[Start of section]

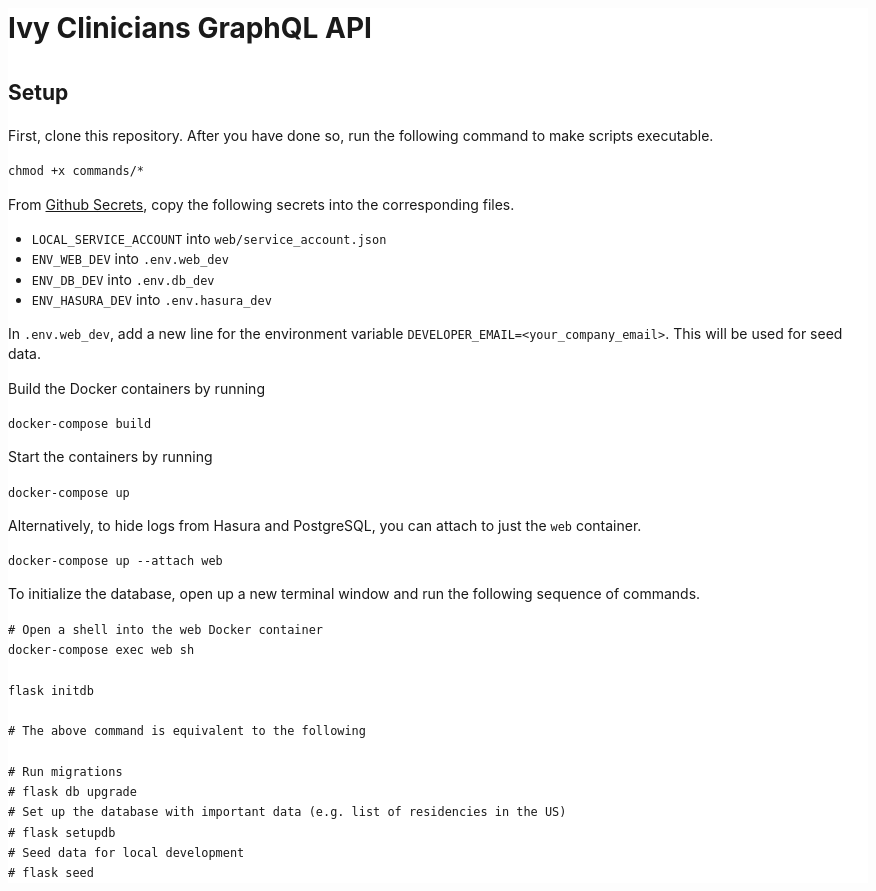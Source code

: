 # Ivy Clinicians GraphQL API

## Setup
First, clone this repository. After you have done so, run the following command to make scripts executable.
```shell
chmod +x commands/*
```

From [Github Secrets](https://github.com/ivyclinicians/ivyclinicians-graphql/settings/secrets/actions), copy the
following secrets into the corresponding files.
 - `LOCAL_SERVICE_ACCOUNT` into `web/service_account.json`
 - `ENV_WEB_DEV` into `.env.web_dev`
 - `ENV_DB_DEV` into `.env.db_dev`
 - `ENV_HASURA_DEV` into `.env.hasura_dev`

In `.env.web_dev`, add a new line for the environment variable `DEVELOPER_EMAIL=<your_company_email>`. This will be
used for seed data.

Build the Docker containers by running
```shell
docker-compose build
```

Start the containers by running
```shell
docker-compose up
```

Alternatively, to hide logs from Hasura and PostgreSQL, you can attach to just the `web` container.
```shell
docker-compose up --attach web
```

To initialize the database, open up a new terminal window and run the following sequence of commands.
```shell
# Open a shell into the web Docker container
docker-compose exec web sh

flask initdb

# The above command is equivalent to the following

# Run migrations
# flask db upgrade
# Set up the database with important data (e.g. list of residencies in the US)
# flask setupdb
# Seed data for local development
# flask seed
```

[End of section]

*Work request*:
Output the listing exactly, pictures excluded.

*Written response*:
Source code

: # Ivy Clinicians GraphQL API

## Setup
First, clone this repository. After you have done so, run the following command to make scripts executable.
```shell
chmod +x commands/*
```

From [Github Secrets](https://github.com/ivyclinicians/ivyclinicians-graphql/settings/secrets/actions), copy the
following secrets into the corresponding files.
 - `LOCAL_SERVICE_ACCOUNT` into `web/service_account.json`
 - `ENV_WEB_DEV` into `.env.web_dev`
 - `ENV_DB_DEV` into `.env.db_dev`
 - `ENV_HASURA_DEV` into `.env.hasura_dev`

In `.env.web_dev`, add a new line for the environment variable `DEVELOPER_EMAIL=<your_company_email>`. This will be
used for seed data.

Build the Docker containers by running
```shell
docker-compose build
```

Start the containers by running
```shell
docker-compose up
```

Alternatively, to hide logs from Hasura and PostgreSQL, you can attach to just the `web` container.
```shell
docker-compose up --attach web
```

To initialize the database, open up a new terminal window and run the following sequence of commands.
```shell
# Open a shell into the web Docker container
docker-compose exec web sh

flask initdb

# The above command is equivalent to the following

# Run migrations
# flask db upgrade
# Set up the database with important data (e.g. list of residencies in the US)
# flask setupdb
# Seed data for local development
# flask seed
```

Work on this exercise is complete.